THE PROBLEM:
Below this line are records; write out exactly the lines from the one containing "The corollary permits" through the one containing "First Difference Estimator", with the pictures left out.

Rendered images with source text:
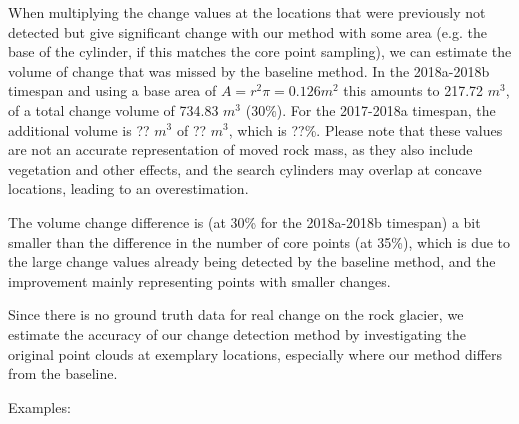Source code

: \documentclass[preprint,12pt,3p]{elsarticle}
\begin{document}
When multiplying the change values at the locations that were previously not detected but give significant change with our method with some area (e.g. the base of the cylinder, if this matches the core point sampling), we can estimate the volume of change that was missed by the baseline method. In the 2018a-2018b timespan and using a base area of $A=r^2\pi=0.126m^2$ this amounts to 217.72 $m^3$, of a total change volume of 734.83 $m^3$ (30\%). For the 2017-2018a timespan, the additional volume is ?? $m^3$ of ?? $m^3$, which is ??\%. Please note that these values are not an accurate representation of moved rock mass, as they also include vegetation and other effects, and the search cylinders may overlap at concave locations, leading to an overestimation. 

The volume change difference is (at 30\% for the 2018a-2018b timespan) a bit smaller than the difference in the number of core points (at 35\%), which is due to the large change values already being detected by the baseline method, and the improvement mainly representing points with smaller changes.

Since there is no ground truth data for real change on the rock glacier, we estimate the accuracy of our change detection method by investigating the original point clouds at exemplary locations, especially where our method differs from the baseline. 

Examples:
\end{document}
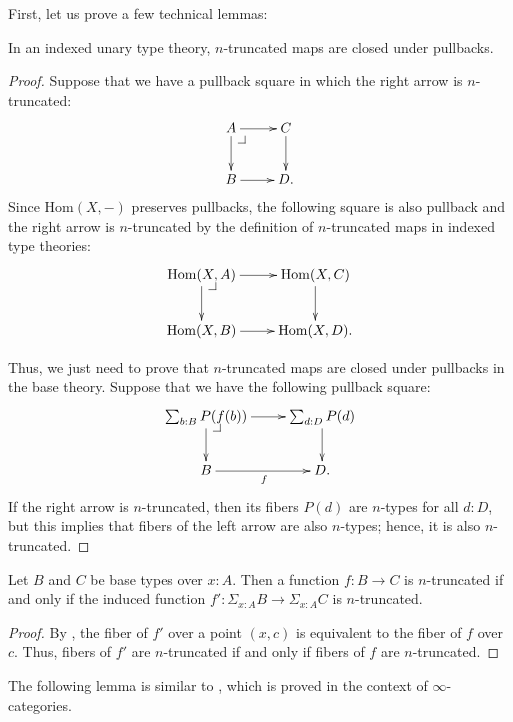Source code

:\documentclass[reqno]{mscs}
\makeatletter
\newcommand{\fs}[1]{\mathrm{#1}}
\newcommand{\Hom}{\fs{Hom}}
\numberwithin{figure}{section}
\newcommand{\pb}[1][dr]{\save*!/#1-1.2pc/#1:(-1,1)@^{|-}\restore}
\makeatother
\begin{document}
First, let us prove a few technical lemmas:

\begin{lem}[trunc-pb]
In an indexed unary type theory, $n$-truncated maps are closed under pullbacks.
\end{lem}
\begin{proof}
Suppose that we have a pullback square in which the right arrow is $n$-truncated:
\[ \xymatrix{ A \ar[r] \ar[d] \pb   & C \ar[d] \\
              B \ar[r]              & D.
            } \]
Since $\Hom(X,-)$ preserves pullbacks, the following square is also pullback and the right arrow is $n$-truncated by the definition of $n$-truncated maps in indexed type theories:
\[ \xymatrix{ \Hom(X,A) \ar[r] \ar[d] \pb   & \Hom(X,C) \ar[d] \\
              \Hom(X,B) \ar[r]              & \Hom(X,D).
            } \]

Thus, we just need to prove that $n$-truncated maps are closed under pullbacks in the base theory.
Suppose that we have the following pullback square:
\[ \xymatrix{ \sum_{b : B} P(f(b)) \ar[r] \ar[d] \pb    & \sum_{d : D} P(d) \ar[d] \\
              B \ar[r]_f                                & D.
            } \]
If the right arrow is $n$-truncated, then its fibers $P(d)$ are $n$-types for all $d : D$, but this implies that fibers of the left arrow are also $n$-types; hence, it is also $n$-truncated.
\end{proof}

\begin{lem}
Let $B$ and $C$ be base types over $x : A$.
Then a function $f : B \to C$ is $n$-truncated if and only if the induced function $f' : \Sigma_{x : A} B \to \Sigma_{x : A} C$ is $n$-truncated.
\end{lem}
\begin{proof}
By \cite[Theorem~4.7.6]{hottbook}, the fiber of $f'$ over a point $(x,c)$ is equivalent to the fiber of $f$ over $c$.
Thus, fibers of $f'$ are $n$-truncated if and only if fibers of $f$ are $n$-truncated.
\end{proof}

The following lemma is similar to \cite[Lemma~5.5.6.15]{lurie-topos}, which is proved in the context of $\infty$-categories.
\end{document}
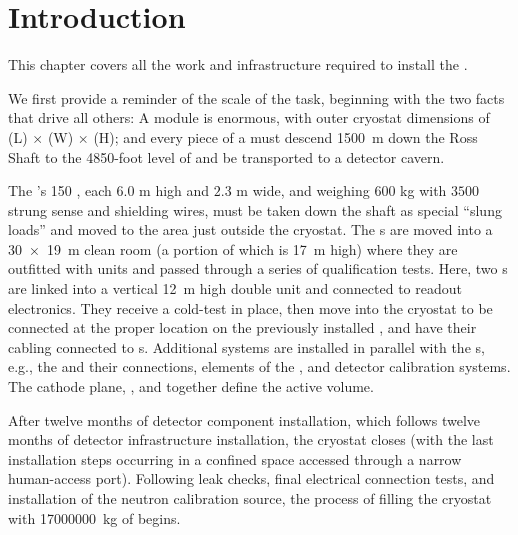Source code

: 
\section{Introduction}
\label{ch:sp-install-intro}

This chapter covers all the work and infrastructure required to install the . 
 
We first provide a reminder of the scale of the task, beginning with the two facts that drive all others: A   module is enormous, with outer cryostat dimensions  of 
\cryostatlen{}(L) $\times$ \cryostatwdth{}(W) $\times$ \cryostatht{}(H); 
and every piece of a  must descend 
\SI{1500}{m} down the Ross Shaft to the 4850-foot level of  and be transported to a detector cavern.


The 's 150 , each $6.0$ m high and $2.3$ m wide, and  weighing $600$ kg with $3500$ strung sense and shielding wires, must be taken down the shaft as special ``slung loads'' and moved to the area just outside the  cryostat. 
The s are moved into a \SI{30x19}{\meter} clean room (a portion of which is \SI{17}{m} high) where they are outfitted  with  units and passed through a series of qualification tests.
Here, two s are linked into a vertical \SI{12}{m} high double unit and connected to readout electronics. 
They receive a cold-test in place, then move into the cryostat to be connected at the proper location on the previously installed , and have their cabling connected to \fdth{}s. 
Additional systems are installed in parallel with the s, e.g., the  and their  connections, elements of the , and detector calibration systems. The cathode plane, , and  together define the  active volume. 

After twelve months of detector component installation, which follows twelve months of detector infrastructure installation, the cryostat closes (with the last installation steps occurring in a confined space accessed through a narrow human-access port). 
Following leak checks, final electrical connection tests, and installation of the neutron calibration source, the process of filling the cryostat with \SI{17000000}{\kilo\gram} of  begins.

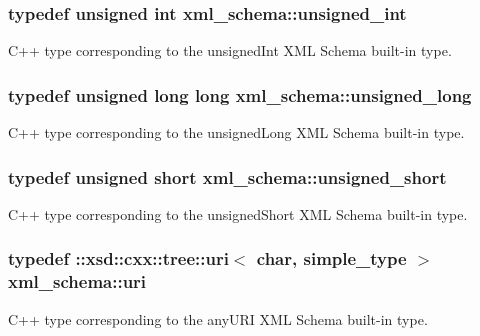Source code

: \subsubsection[{unsigned\+\_\+int}]{\setlength{\rightskip}{0pt plus 5cm}typedef unsigned int {\bf xml\+\_\+schema\+::unsigned\+\_\+int}}\label{namespacexml__schema_a85ca3205d8af287e149aac54535f57e7}


C++ type corresponding to the unsigned\+Int X\+M\+L Schema built-\/in type. 

\hypertarget{namespacexml__schema_a4413fbcf4c65ffc7aaafe465d72fcb33}{}
\subsubsection[{unsigned\+\_\+long}]{\setlength{\rightskip}{0pt plus 5cm}typedef unsigned long long {\bf xml\+\_\+schema\+::unsigned\+\_\+long}}\label{namespacexml__schema_a4413fbcf4c65ffc7aaafe465d72fcb33}


C++ type corresponding to the unsigned\+Long X\+M\+L Schema built-\/in type. 

\hypertarget{namespacexml__schema_a7fc7b4a846c512c370346e15dfdcecaa}{}
\subsubsection[{unsigned\+\_\+short}]{\setlength{\rightskip}{0pt plus 5cm}typedef unsigned short {\bf xml\+\_\+schema\+::unsigned\+\_\+short}}\label{namespacexml__schema_a7fc7b4a846c512c370346e15dfdcecaa}


C++ type corresponding to the unsigned\+Short X\+M\+L Schema built-\/in type. 

\hypertarget{namespacexml__schema_a2518fddf119bd258d7443408863ee457}{}
\subsubsection[{uri}]{\setlength{\rightskip}{0pt plus 5cm}typedef \+::xsd\+::cxx\+::tree\+::uri$<$ char, {\bf simple\+\_\+type} $>$ {\bf xml\+\_\+schema\+::uri}}\label{namespacexml__schema_a2518fddf119bd258d7443408863ee457}


C++ type corresponding to the any\+U\+R\+I X\+M\+L Schema built-\/in type. 

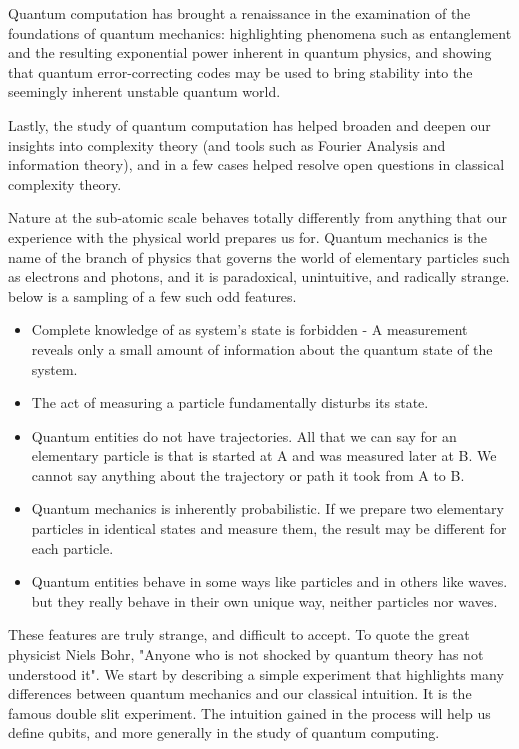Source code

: \documentclass[12pt, oneside]{book}
\theoremstyle{definition}
\theoremstyle{definition}
\theoremstyle{remark}
\begin{document}
Quantum computation has brought a renaissance in the examination of the foundations of quantum mechanics: highlighting phenomena such as entanglement and the resulting exponential power inherent in quantum physics, and showing that quantum error-correcting codes may be used to bring stability into the seemingly inherent unstable quantum world.

Lastly, the study of quantum computation has helped broaden and deepen our insights into complexity theory (and tools such as Fourier Analysis and information theory), and in a few cases helped resolve open questions in classical complexity theory.

Nature at the sub-atomic scale behaves totally differently from anything that our experience with the physical world prepares us for. Quantum mechanics is the name of the branch of physics that governs the world of elementary particles such as electrons and photons, and it is paradoxical, unintuitive, and radically strange. below is a sampling of a few such odd features.
\begin{itemize}
    \item Complete knowledge of as system's state is forbidden - A measurement reveals only a small amount of information about the quantum state of the system.
    \item The act of measuring a particle fundamentally disturbs its state.
    \item Quantum entities do not have trajectories. All that we can say for an elementary particle is that is started at A and was measured later at B. We cannot say anything about the trajectory or path it took from A to B.
    \item Quantum mechanics is inherently probabilistic. If we prepare two elementary particles in identical states and measure them, the result may be different for each particle.
    \item Quantum entities behave in some ways like particles and in others like waves. but they really behave in their own unique way, neither particles nor waves.
\end{itemize}
These features are truly strange, and difficult to accept. To quote the great physicist Niels Bohr, "Anyone who is not shocked by quantum theory has not understood it". We start by describing a simple experiment that highlights many differences between quantum mechanics and our classical intuition. It is the famous double slit experiment. The intuition gained in the process will help us define qubits, and more generally in the study of quantum computing.
\end{document}
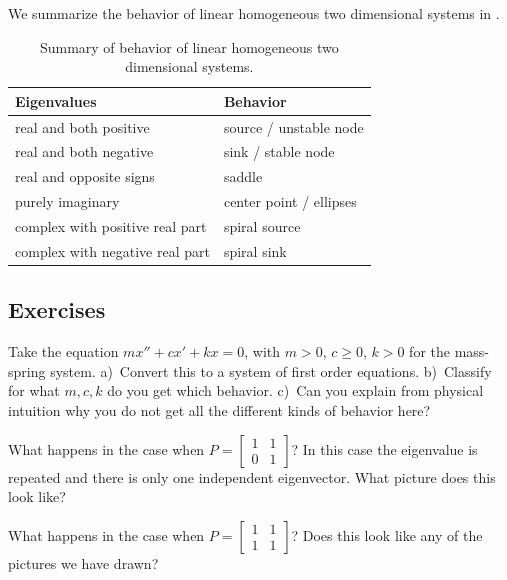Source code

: \documentclass[12pt]{book}
\begin{document}
\medskip

We summarize the behavior of linear homogeneous two dimensional systems
in .

\begin{table}[h!t]
\capstart
\begin{center}
\begin{tabular}{@{}ll@{}}
\toprule
Eigenvalues & Behavior \\
\midrule
real and both positive & source / unstable node \\
real and both negative & sink / stable node \\
real and opposite signs & saddle \\
purely imaginary & center point / ellipses \\
complex with positive real part & spiral source \\
complex with negative real part & spiral sink \\
\bottomrule
\end{tabular}
\end{center}
\caption{Summary of behavior of linear homogeneous two dimensional systems.\label{pln:behtab}}
\end{table}

\subsection{Exercises}

\begin{exercise}
Take the equation $m x'' + c x' + kx = 0$, with $m > 0$, $c \geq 0$, $k > 0$
for the mass-spring system.  a)~Convert this to a system of first
order equations.  b)~Classify for what $m, c, k$ do you get which behavior.
c)~Can you explain from physical intuition why you do not get all the
different kinds of behavior here?
\end{exercise}

\begin{exercise}
What happens in the case when $P = 
\left[ \begin{smallmatrix} 1 & 1 \\ 0 & 1 \end{smallmatrix} \right]$?  In
this case the eigenvalue is repeated and there is only one independent eigenvector.
What
picture does this look like?
\end{exercise}

\begin{exercise}
What happens in the case when $P = 
\left[ \begin{smallmatrix} 1 & 1 \\ 1 & 1 \end{smallmatrix} \right]$?
Does this look like any of the pictures we have drawn?
\end{exercise}
\end{document}
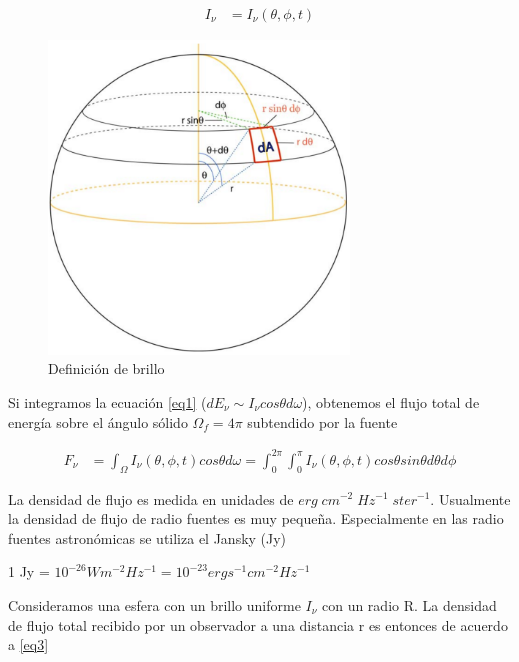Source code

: \documentclass[a4paper]{article}
\begin{document}
\begin{equation} \label{eq2.1}
\begin{split}
   I_\nu  & = I_\nu(\theta,\phi,t) 
\end{split}
\end{equation}


\begin{figure}[h]
\centering
\includegraphics[width=8cm]{emisionesferica.png}
\caption{Definición de brillo}
\label{fig:1.2}
\end{figure}

Si integramos la ecuación \ref{eq1} ($dE_\nu \sim I_\nu cos \theta d\omega$), obtenemos el flujo total de energía sobre el ángulo sólido $\Omega_{f} = 4\pi$ subtendido por la fuente

\begin{equation} \label{eq3}
\begin{split}
   F_\nu  & = \int_{\Omega} I_{\nu}(\theta,\phi,t) cos\theta d\omega = \int_{0}^{2\pi} \int_{0}^{\pi} I_{\nu}(\theta,\phi,t) cos\theta sin\theta d\theta d\phi
\end{split}
\end{equation}


La densidad de flujo es medida en unidades de $erg\;cm^{-2}\;Hz^{-1}\;ster^{-1}$.%
Usualmente la densidad de flujo de radio fuentes es muy pequeña. Especialmente en las radio fuentes astronómicas se utiliza el Jansky (Jy) 

\begin{center}
   1 Jy = $10^{-26}Wm^{-2}Hz^{-1}=10^{-23}ergs^{-1}cm^{-2}Hz^{-1}$
\end{center}
 
Consideramos una esfera con un brillo uniforme $I_{\nu}$ con un radio R. La densidad de flujo total recibido por un observador a una distancia r es entonces de acuerdo a \ref{eq3} 
\end{document}
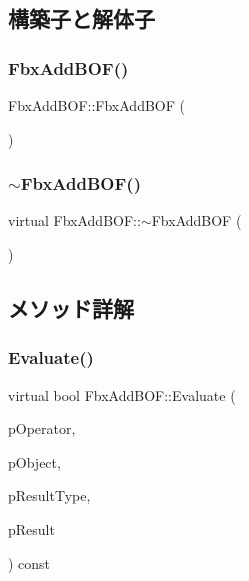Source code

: \subsection{構築子と解体子}
\mbox{\label{class_fbx_add_b_o_f_ac0950ff84a9d2e228949b29a14376dee}} 
\subsubsection{\texorpdfstring{Fbx\+Add\+B\+O\+F()}{FbxAddBOF()}}
{\footnotesize\ttfamily Fbx\+Add\+B\+O\+F\+::\+Fbx\+Add\+B\+OF (\begin{DoxyParamCaption}{ }\end{DoxyParamCaption})}

\mbox{\label{class_fbx_add_b_o_f_a20fa9c0da07357b512939e5c6732b62f}} 
\subsubsection{\texorpdfstring{$\sim$\+Fbx\+Add\+B\+O\+F()}{~FbxAddBOF()}}
{\footnotesize\ttfamily virtual Fbx\+Add\+B\+O\+F\+::$\sim$\+Fbx\+Add\+B\+OF (\begin{DoxyParamCaption}{ }\end{DoxyParamCaption})\hspace{0.3cm}{\ttfamily [virtual]}}



\subsection{メソッド詳解}
\mbox{\label{class_fbx_add_b_o_f_a2b1552f30e4ce028d9b67247ed3b9d06}} 
\subsubsection{\texorpdfstring{Evaluate()}{Evaluate()}}
{\footnotesize\ttfamily virtual bool Fbx\+Add\+B\+O\+F\+::\+Evaluate (\begin{DoxyParamCaption}\item[{const \hyperlink{class_fbx_binding_operator}{Fbx\+Binding\+Operator} $\ast$}]{p\+Operator,  }\item[{const \hyperlink{class_fbx_object}{Fbx\+Object} $\ast$}]{p\+Object,  }\item[{\hyperlink{fbxpropertytypes_8h_a73913a5ddfb20e57c6f25e9e6784bd92}{E\+Fbx\+Type} $\ast$}]{p\+Result\+Type,  }\item[{void $\ast$$\ast$}]{p\+Result }\end{DoxyParamCaption}) const\hspace{0.3cm}{\ttfamily [virtual]}}

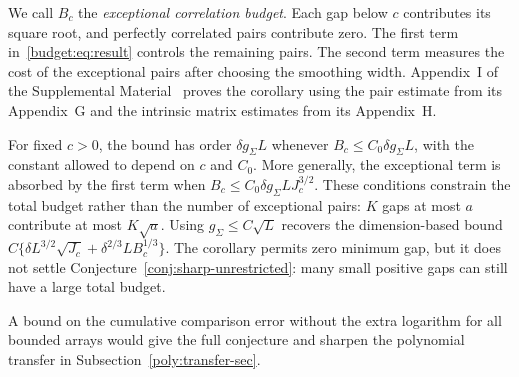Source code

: \documentclass[11pt,letterpaper,twoside,leqno]{article}
\theoremstyle{bookplain}
\theoremstyle{bookremark}
\begin{document}
We call $B_c$ the \emph{exceptional correlation budget}. Each gap
below $c$ contributes its square root, and perfectly correlated pairs
contribute zero. The first term in~\eqref{budget:eq:result} controls
the remaining pairs. The second term measures the cost of the
exceptional pairs after choosing the smoothing width. Appendix~I of the
Supplemental Material~\cite{Supplement2026} proves the corollary using
the pair estimate from its Appendix~G and the intrinsic matrix estimates
from its Appendix~H.

For fixed $c>0$, the bound has order $\delta g_\Sigma L$ whenever
$B_c\le C_0\delta g_\Sigma L$, with the constant allowed to depend
on $c$ and $C_0$. More generally, the exceptional term is absorbed
by the first term when $B_c\le C_0\delta g_\Sigma LJ_c^{3/2}$.
These conditions constrain the total budget rather than the number
of exceptional pairs: $K$ gaps at most $a$ contribute at most
$K\sqrt a$. Using $g_\Sigma\le C\sqrt L$ recovers the dimension-based
bound $C\{\delta L^{3/2}\sqrt{J_c}+\delta^{2/3}LB_c^{1/3}\}$.
The corollary permits zero minimum gap, but it does not settle
Conjecture~\ref{conj:sharp-unrestricted}: many small positive gaps
can still have a large total budget.


A bound on the cumulative comparison error without the extra logarithm for all bounded arrays would give the full conjecture
and sharpen the polynomial transfer in Subsection~\ref{poly:transfer-sec}.
\end{document}
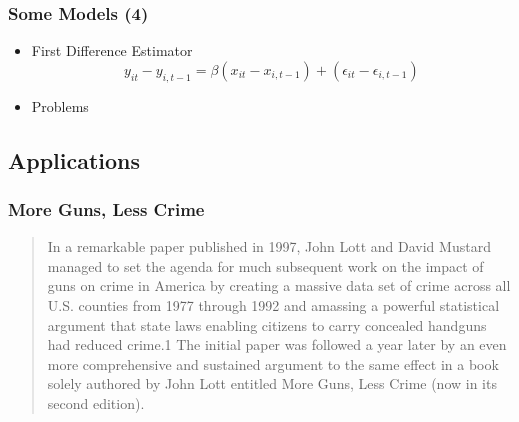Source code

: \documentclass{beamer}
\newcommand{\1}{\mathbb{1}}
\begin{document}
\begin{frame}\frametitle{Some Models (4)}
\begin{itemize}
 \item First Difference Estimator
 \begin{equation}
 y_{it} - y_{i,t-1} =  \beta (x_{it} - x_{i,t-1}) + 
 (\epsilon_{it} - \epsilon_{i,t-1})
 \end{equation}
\item Problems
\end{itemize}

\end{frame}

\subsection{Applications}

\begin{frame}\frametitle{More Guns, Less Crime}
\begin{quote}
In a remarkable paper published in 1997, John Lott and David Mustard managed
to set the agenda for much subsequent work on the impact of guns on crime in America
by creating a massive data set of crime across all U.S. counties from 1977 through 1992
and amassing a powerful statistical argument that state laws enabling citizens to carry
concealed handguns had reduced crime.1
 The initial paper was followed a year later by
an even more comprehensive and sustained argument to the same effect in a book solely
authored by John Lott entitled More Guns, Less Crime (now in its second edition). 
\end{quote}
\end{frame}
\end{document}
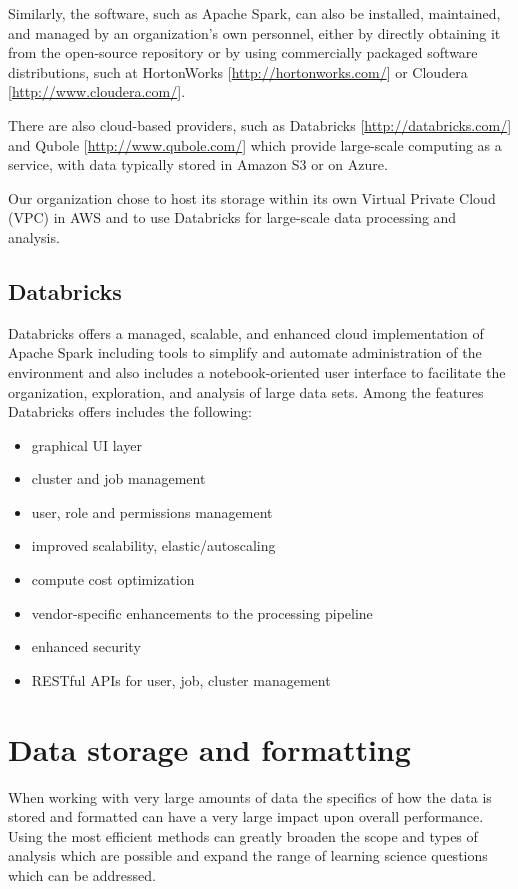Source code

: \documentclass[runningheads,a4paper]{llncs}
\begin{document}
Similarly, the software, such as Apache Spark, can also be installed, maintained, and managed by an organization's own personnel, either by directly obtaining it from the open-source repository or by using  commercially packaged software distributions, such at HortonWorks [\url{http://hortonworks.com/}] or Cloudera [\url{http://www.cloudera.com/}].

There are also cloud-based providers, such as Databricks [\url{http://databricks.com/}] and Qubole [\url{http://www.qubole.com/}] which provide large-scale computing as a service, with data typically stored in Amazon S3 or on Azure.

Our organization chose to host its storage within its own Virtual Private Cloud (VPC) in AWS and to use Databricks for large-scale data processing and analysis.

\subsection{Databricks}

Databricks offers a managed, scalable, and enhanced cloud implementation of Apache Spark including tools to simplify and automate administration of the environment and also includes a notebook-oriented user interface to facilitate the organization, exploration, and analysis of large data sets.  Among the features Databricks offers includes the following:

\begin{itemize}
\item graphical UI layer
\item cluster and job management
\item  user, role and permissions management
\item  improved scalability, elastic/autoscaling
\item  compute cost optimization
\item  vendor-specific enhancements to the processing pipeline
\item  enhanced security
\item  RESTful APIs for user, job, cluster management
\end{itemize}

\section{Data storage and formatting}

When working with very large amounts of data the specifics of how the data is stored and formatted can have a very large impact upon overall performance.  Using the most efficient methods can greatly broaden the scope and types of analysis which are possible and expand the range of learning science questions which can be addressed.
\end{document}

SOLUTION TO THIS TASK:
The corollary permits zero minimum gap, but it does not settle
Conjecture~\ref{conj:sharp-unrestricted}: many small positive gaps
can still have a large total budget.


A bound on the cumulative comparison error without the extra logarithm for all bounded arrays would give the full conjecture
and sharpen the polynomial transfer in Subsection~\ref{poly:transfer-sec}.
\end{document}
Source code

: \documentclass{beamer}
\newcommand{\1}{\mathbb{1}}
\begin{document}
\begin{frame}\frametitle{Some Models (4)}
\begin{itemize}
 \item First Difference Estimator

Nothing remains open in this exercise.